British Budget Mixes Pro-Business, Populist Measures

Britain’s ruling Conservative Party wants to enact businessfriendly policies and also appeal more to workers.

Queen Elizabeth II of the United Kingdom in London, England, June 4, 2014
Queen Elizabeth II of the United Kingdom in London, England, June 4, 2014 (Michael Garnett)

In its first budget since winning reelection last month, Britain’s Conservative Party announced a series of pro-business measures as well as policies that it hopes will help it appeal more to middle- and working-class voters.

Queen Elizabeth II read out the government’s legislative proposals for the upcoming year in Parliament on Wednesday.

The Queen’s Speech came only weeks after the Conservatives unexpectedly won a majority of seats in the House of Commons in a general election, allowing them to govern without the centrist Liberal Democrats.

Among the business-friendly measures the Conservatives were unable to pass in the last five years were rules to make strikes more difficult and another push to cut regulations for companies.

But in what commentators saw as a sign of Prime Minister David Cameron’s determination to broaden his party’s support, the monarch also announced an increase of the income tax threshold to £12,500 per year, tougher immigration rules, higher childcare subsidies and policies to improve underperforming schools. Such policies are more popular with traditional Labour voters.

The speech’s signature proposal was a triple “tax lock” that would legally prevent the government from raising income or sales tax or national insurance contributions.
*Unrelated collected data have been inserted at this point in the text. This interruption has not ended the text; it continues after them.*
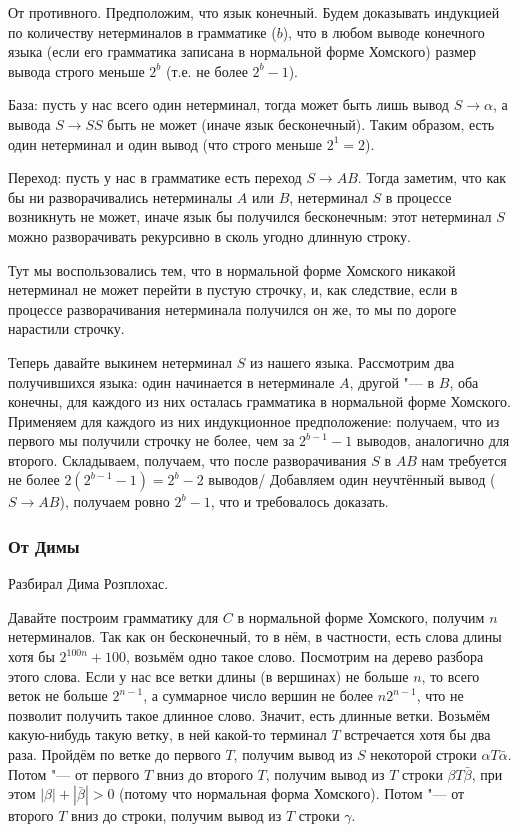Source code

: 		От противного.
		Предположим, что язык конечный.
		Будем доказывать индукцией по количеству нетерминалов в грамматике ($b$), что в любом выводе конечного языка
		(если его грамматика записана в нормальной форме Хомского) размер вывода строго меньше $2^b$ (т.е. не более $2^b-1$).

		База: пусть у нас всего один нетерминал, тогда может быть лишь вывод $S\to \alpha$,
		а вывода $S \to SS$ быть не может (иначе язык бесконечный).
		Таким образом, есть один нетерминал и один вывод (что строго меньше $2^1=2$).

		Переход: пусть у нас в грамматике есть переход $S \to AB$.
		Тогда заметим, что как бы ни разворачивались нетерминалы $A$ или $B$, нетерминал $S$ в процессе возникнуть не может,
		иначе язык бы получился бесконечным: этот нетерминал $S$ можно разворачивать рекурсивно в сколь угодно длинную строку.
		\begin{Rem}
			Тут мы воспользовались тем, что в нормальной форме Хомского никакой нетерминал не может перейти в пустую строчку,
			и, как следствие, если в процессе разворачивания нетерминала получился он же, то мы по дороге нарастили строчку.
		\end{Rem}
		Теперь давайте выкинем нетерминал $S$ из нашего языка.
		Рассмотрим два получившихся языка: один начинается в нетерминале $A$, другой "--- в $B$, оба конечны,
		для каждого из них осталась грамматика в нормальной форме Хомского.
		Применяем для каждого из них индукционное предположение: получаем, что из первого мы получили строчку не более, чем за $2^{b-1}-1$ выводов, аналогично для второго.
		Складываем, получаем, что после разворачивания $S$ в $AB$ нам требуется не более $2(2^{b-1}-1)=2^b-2$ выводов/
		Добавляем один неучтённый вывод ($S \to AB$), получаем ровно $2^b-1$, что и требовалось доказать.

	\subsubsection{От Димы}
		Разбирал Дима Розплохас.

		Давайте построим грамматику для $C$ в нормальной форме Хомского, получим $n$ нетерминалов.
		Так как он бесконечный, то в нём, в частности, есть слова длины хотя бы $2^{100n}+100$, возьмём одно такое слово.
		Посмотрим на дерево разбора этого слова.
		Если у нас все ветки длины (в вершинах) не больше $n$, то всего веток не больше $2^{n-1}$, а
		суммарное число вершин не более $n2^{n-1}$, что не позволит получить такое длинное слово.
		Значит, есть длинные ветки.
		Возьмём какую-нибудь такую ветку, в ней какой-то терминал $T$ встречается хотя бы два раза.
		Пройдём по ветке до первого $T$, получим вывод из $S$ некоторой строки $\alpha T \bar\alpha$.
		Потом "--- от первого $T$ вниз до второго $T$, получим вывод из $T$ строки $\beta T \bar\beta$,
		при этом $|\beta| + |\bar\beta| > 0$ (потому что нормальная форма Хомского).
		Потом "--- от второго $T$ вниз до строки, получим вывод из $T$ строки $\gamma$.

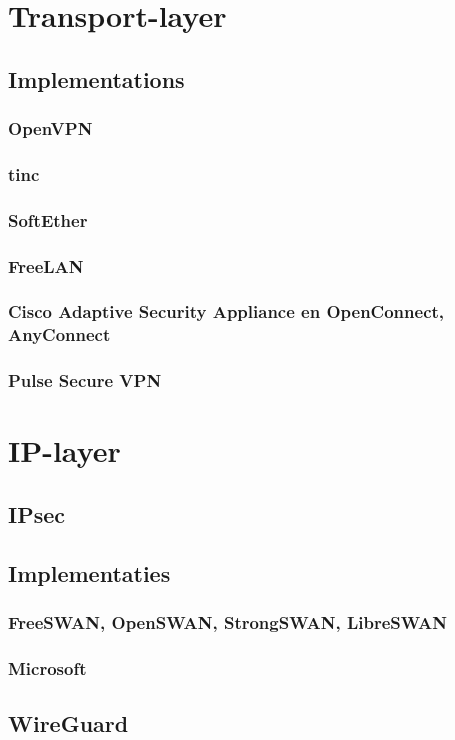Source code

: \documentclass[a4paper,12pt,twoside,openright,titlepage]{book}
\begin{document}
\chapter{Transport-layer}
\section{Implementations}
\subsection{OpenVPN}
\subsection{tinc}
\subsection{SoftEther}
\subsection{FreeLAN}
\subsection{Cisco Adaptive Security Appliance en OpenConnect, AnyConnect}
\subsection{Pulse Secure VPN}

\chapter{IP-layer}
\section{IPsec}

\section{Implementaties}
\subsection{FreeSWAN, OpenSWAN, StrongSWAN, LibreSWAN}
\subsection{Microsoft}
\section{WireGuard}


\printindex
\end{document}
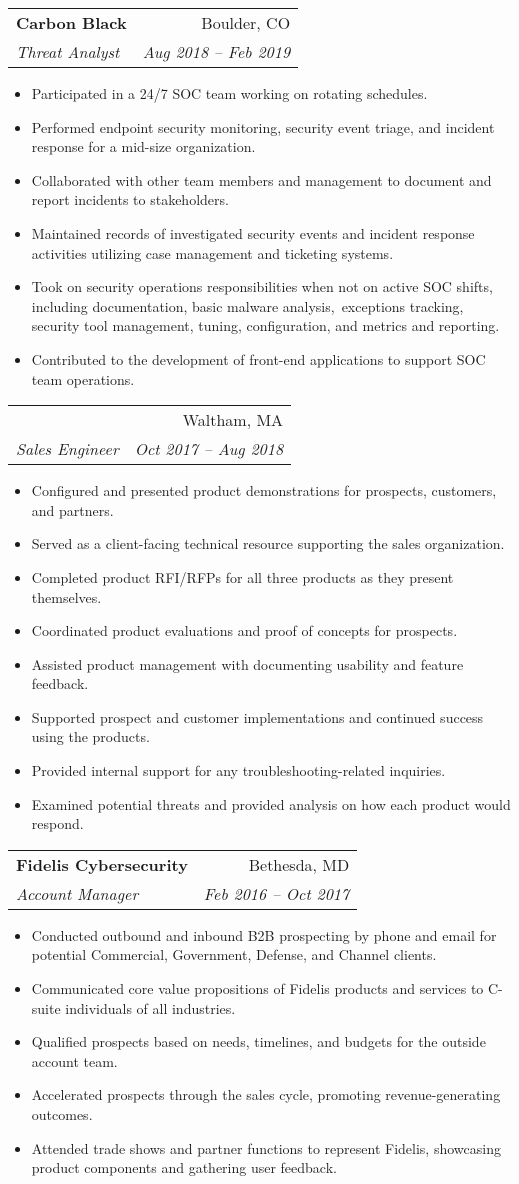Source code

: \documentclass[letterpaper,11pt]{article}
\makeatletter
\newcommand{\resumeSubheading}[4]{
  \vspace{-1pt}\item
    \begin{tabular*}{0.97\textwidth}[t]{l@{\extracolsep{\fill}}r}
      \textbf{#1} & #2 \\
      \textit{\small#3} & \textit{\small #4} \\
    \end{tabular*}\vspace{-5pt}
}
\newcommand{\resumeSubSubheading}[4]{
  \vspace{2pt}
    \begin{tabular*}{0.97\textwidth}[t]{l@{\extracolsep{\fill}}r}
      #1 & #2 \\
      \textit{\small#3} & \textit{\small#4} \\
    \end{tabular*}\vspace{-5pt}
}
\newcommand{\resumeItemListStart}{\begin{itemize}[nosep]}
\newcommand{\resumeItemListEnd}{\end{itemize}\vspace{-5pt}}
\makeatother
\begin{document}
\resumeSubheading
{Carbon Black}{Boulder, CO}
{Threat Analyst}{Aug 2018 -- Feb 2019}
\resumeItemListStart
\item Participated in a 24/7 SOC team working on rotating schedules.
\item Performed endpoint security monitoring, security event triage, and incident response for a mid-size organization.
\item Collaborated with other team members and management to document and report incidents to stakeholders.
\item Maintained records of investigated security events and incident response activities utilizing case management and ticketing systems.
\item Took on security operations responsibilities when not on active SOC shifts, including documentation, basic malware analysis,\
exceptions tracking, security tool management, tuning, configuration, and metrics and reporting.
\item Contributed to the development of front-end applications to support SOC team operations.
\resumeItemListEnd

\break
\resumeSubSubheading
{}{Waltham, MA}
{Sales Engineer}{Oct 2017 -- Aug 2018}
\resumeItemListStart
\item Configured and presented product demonstrations for prospects, customers, and partners.
\item Served as a client-facing technical resource supporting the sales organization.
\item Completed product RFI/RFPs for all three products as they present themselves.
\item Coordinated product evaluations and proof of concepts for prospects.
\item Assisted product management with documenting usability and feature feedback.
\item Supported prospect and customer implementations and continued success using the products.
\item Provided internal support for any troubleshooting-related inquiries.
\item Examined potential threats and provided analysis on how each product would respond.
\resumeItemListEnd

\resumeSubheading
{Fidelis Cybersecurity}{Bethesda, MD}
{Account Manager}{Feb 2016 -- Oct 2017}
\resumeItemListStart
\item Conducted outbound and inbound B2B prospecting by phone and email for potential Commercial, Government, Defense, and Channel clients.
\item Communicated core value propositions of Fidelis products and services to C-suite individuals of all industries.
\item Qualified prospects based on needs, timelines, and budgets for the outside account team.
\item Accelerated prospects through the sales cycle, promoting revenue-generating outcomes.
\item Attended trade shows and partner functions to represent Fidelis, showcasing product components and gathering user feedback.
\resumeItemListEnd
\end{document}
The Financial Times reported that such a law would leave “almost no scope for changing the structure of the three biggest taxes to bring more money into the exchequer; for example, by aligning the national insurance paid by the self-employed with the higher rates paid by employees.”
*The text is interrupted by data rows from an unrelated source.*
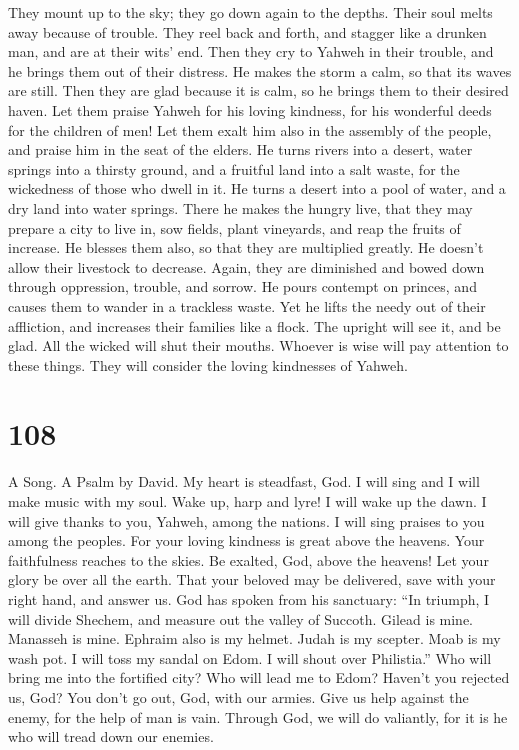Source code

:  They mount up to the sky; they go down again to the
depths. Their soul melts away because of trouble.  They
reel back and forth, and stagger like a drunken man, and are at their
wits' end.  Then they cry to Yahweh in their trouble, and
he brings them out of their distress.  He makes the storm
a calm, so that its waves are still.  Then they are glad
because it is calm, so he brings them to their desired haven.
 Let them praise Yahweh for his loving kindness, for his
wonderful deeds for the children of men!  Let them exalt
him also in the assembly of the people, and praise him in the seat of
the elders.  He turns rivers into a desert, water springs
into a thirsty ground,  and a fruitful land into a salt
waste, for the wickedness of those who dwell in it.  He
turns a desert into a pool of water, and a dry land into water springs.
 There he makes the hungry live, that they may prepare a
city to live in,  sow fields, plant vineyards, and reap
the fruits of increase.  He blesses them also, so that
they are multiplied greatly. He doesn't allow their livestock to
decrease.  Again, they are diminished and bowed down
through oppression, trouble, and sorrow.  He pours
contempt on princes, and causes them to wander in a trackless waste.
 Yet he lifts the needy out of their affliction, and
increases their families like a flock.  The upright will
see it, and be glad. All the wicked will shut their mouths.
 Whoever is wise will pay attention to these things. They
will consider the loving kindnesses of Yahweh.

\hypertarget{section-100}{%
\section{108}\label{section-100}}

A Song. A Psalm by David.  My heart is steadfast, God. I
will sing and I will make music with my soul.  Wake up,
harp and lyre! I will wake up the dawn.  I will give
thanks to you, Yahweh, among the nations. I will sing praises to you
among the peoples.  For your loving kindness is great
above the heavens. Your faithfulness reaches to the skies.
 Be exalted, God, above the heavens! Let your glory be
over all the earth.  That your beloved may be delivered,
save with your right hand, and answer us.  God has spoken
from his sanctuary: ``In triumph, I will divide Shechem, and measure out
the valley of Succoth.  Gilead is mine. Manasseh is mine.
Ephraim also is my helmet. Judah is my scepter.  Moab is
my wash pot. I will toss my sandal on Edom. I will shout over
Philistia.''  Who will bring me into the fortified city?
Who will lead me to Edom?  Haven't you rejected us, God?
You don't go out, God, with our armies.  Give us help
against the enemy, for the help of man is vain.  Through
God, we will do valiantly, for it is he who will tread down our enemies.

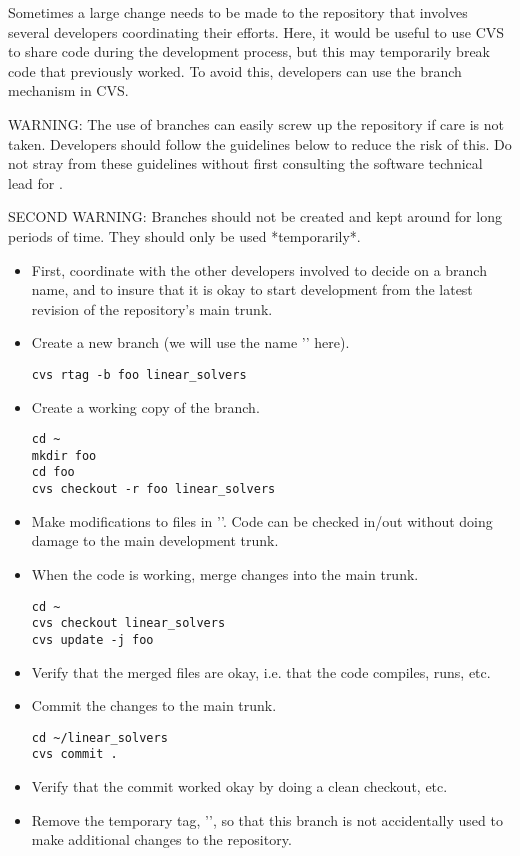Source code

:Sometimes a large change needs to be made to the repository that
involves several developers coordinating their efforts.  Here, it
would be useful to use CVS to share code during the development
process, but this may temporarily break code that previously worked.
To avoid this, developers can use the branch mechanism in CVS.

WARNING: The use of branches can easily screw up the repository if
care is not taken.  Developers should follow the guidelines below to
reduce the risk of this.  Do not stray from these guidelines without
first consulting the software technical lead for \hypre{}.

SECOND WARNING: Branches should not be created and kept around for
long periods of time.  They should only be used *temporarily*.

\begin{itemize}

\item First, coordinate with the other developers involved to decide
on a branch name, and to insure that it is okay to start development
from the latest revision of the repository's main trunk.

\item Create a new branch (we will use the name '' here).
\begin{verbatim}
cvs rtag -b foo linear_solvers
\end{verbatim}

\item Create a working copy of the branch.
\begin{verbatim}
cd ~
mkdir foo
cd foo
cvs checkout -r foo linear_solvers
\end{verbatim}

\item Make modifications to files in ''.
Code can be checked in/out without doing damage to the main
development trunk.

\item When the code is working, merge changes into the main trunk.
\begin{verbatim}
cd ~
cvs checkout linear_solvers
cvs update -j foo
\end{verbatim}

\item Verify that the merged files are okay, i.e. that the code compiles,
runs, etc.

\item Commit the changes to the main trunk.
\begin{verbatim}
cd ~/linear_solvers
cvs commit .
\end{verbatim}

\item Verify that the commit worked okay by doing a clean checkout, etc.

\item Remove the temporary tag, '', so that this branch is
not accidentally used to make additional changes to the repository.

\end{itemize}

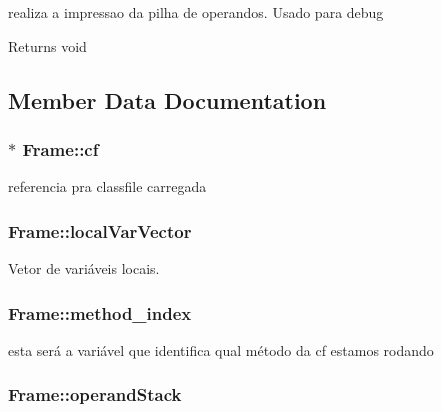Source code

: realiza a impressao da pilha de operandos. Usado para debug 

\begin{DoxyReturn}{Returns}
void 
\end{DoxyReturn}


\subsection{Member Data Documentation}
\hypertarget{classFrame_a1adaa34d477660f1e9d45904576eacf2}{
\subsubsection[{cf}]{\setlength{\rightskip}{0pt plus 5cm}$\ast$ Frame\+::cf}}\label{classFrame_a1adaa34d477660f1e9d45904576eacf2}


referencia pra classfile carregada 

\hypertarget{classFrame_ab3b3b8b51af39a6c4b76bc99bffd8808}{
\subsubsection[{local\+Var\+Vector}]{\setlength{\rightskip}{0pt plus 5cm}Frame\+::local\+Var\+Vector}}\label{classFrame_ab3b3b8b51af39a6c4b76bc99bffd8808}


Vetor de variáveis locais. 

\hypertarget{classFrame_a9a7eb96be80ac389517368b48f88e1f5}{
\subsubsection[{method\+\_\+index}]{\setlength{\rightskip}{0pt plus 5cm}Frame\+::method\+\_\+index}}\label{classFrame_a9a7eb96be80ac389517368b48f88e1f5}


esta será a variável que identifica qual método da cf estamos rodando 

\hypertarget{classFrame_ad8d3859aa247f9ea26ed70734dd93141}{
\subsubsection[{operand\+Stack}]{\setlength{\rightskip}{0pt plus 5cm}Frame\+::operand\+Stack}}\label{classFrame_ad8d3859aa247f9ea26ed70734dd93141}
The newspaper also said that despite the more pro-business orientation in Westminster, employers were disappointed by a proposal to raise levies on those hiring foreign workers. The revenue would be used to fund an apprenticeship program for young workers from Britain and other European Union member states.

A cap on household benefits would also be reduced from £26,000 to £23,000 to help pay for three million apprenticeships.
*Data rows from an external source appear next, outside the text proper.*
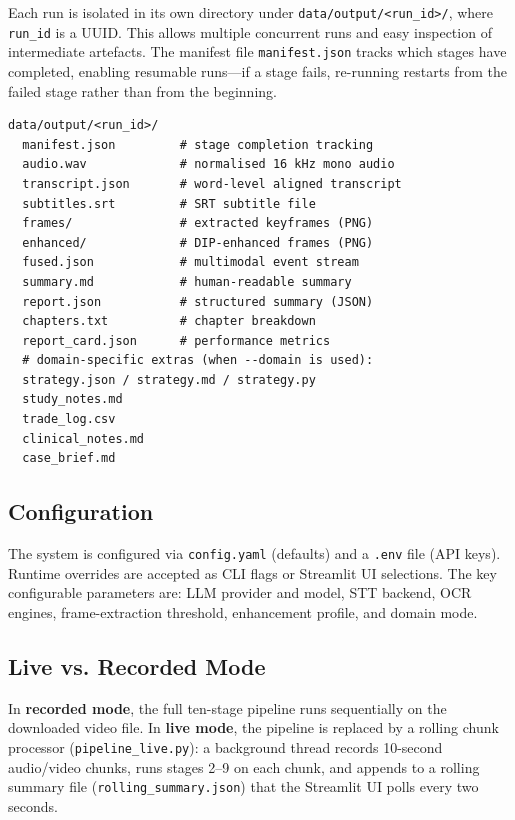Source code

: \documentclass[12pt,a4paper]{article}
\begin{document}
Each run is isolated in its own directory under \texttt{data/output/<run\_id>/}, where
\texttt{run\_id} is a UUID. This allows multiple concurrent runs and easy inspection of
intermediate artefacts. The manifest file \texttt{manifest.json} tracks which stages have
completed, enabling resumable runs—if a stage fails, re-running restarts from the
failed stage rather than from the beginning.

\begin{lstlisting}[style=plain, caption={Per-run output directory layout.}]
data/output/<run_id>/
  manifest.json         # stage completion tracking
  audio.wav             # normalised 16 kHz mono audio
  transcript.json       # word-level aligned transcript
  subtitles.srt         # SRT subtitle file
  frames/               # extracted keyframes (PNG)
  enhanced/             # DIP-enhanced frames (PNG)
  fused.json            # multimodal event stream
  summary.md            # human-readable summary
  report.json           # structured summary (JSON)
  chapters.txt          # chapter breakdown
  report_card.json      # performance metrics
  # domain-specific extras (when --domain is used):
  strategy.json / strategy.md / strategy.py
  study_notes.md
  trade_log.csv
  clinical_notes.md
  case_brief.md
\end{lstlisting}

\subsection{Configuration}

The system is configured via \texttt{config.yaml} (defaults) and a \texttt{.env} file
(API keys). Runtime overrides are accepted as CLI flags or Streamlit UI selections. The
key configurable parameters are: LLM provider and model, STT backend, OCR engines,
frame-extraction threshold, enhancement profile, and domain mode.

\subsection{Live vs. Recorded Mode}

In \textbf{recorded mode}, the full ten-stage pipeline runs sequentially on the
downloaded video file. In \textbf{live mode}, the pipeline is replaced by a rolling
chunk processor (\texttt{pipeline\_live.py}): a background thread records 10-second
audio/video chunks, runs stages 2--9 on each chunk, and appends to a rolling summary
file (\texttt{rolling\_summary.json}) that the Streamlit UI polls every two seconds.
\end{document}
New rules for industrial action would require unions to secure the support of at least 40 percent of their members, with at least 50 percent turnout, before calling a strike.

Sajid Javid, the new business secretary, says he wants to cut regulations worth £10 billion per year for businesses.

The queen also reiterated Cameron’s proposal to call a referendum on Britain’s membership of the European Union — after he has concluded negotiations with other leaders on weakening the nation’s bonds with the continent.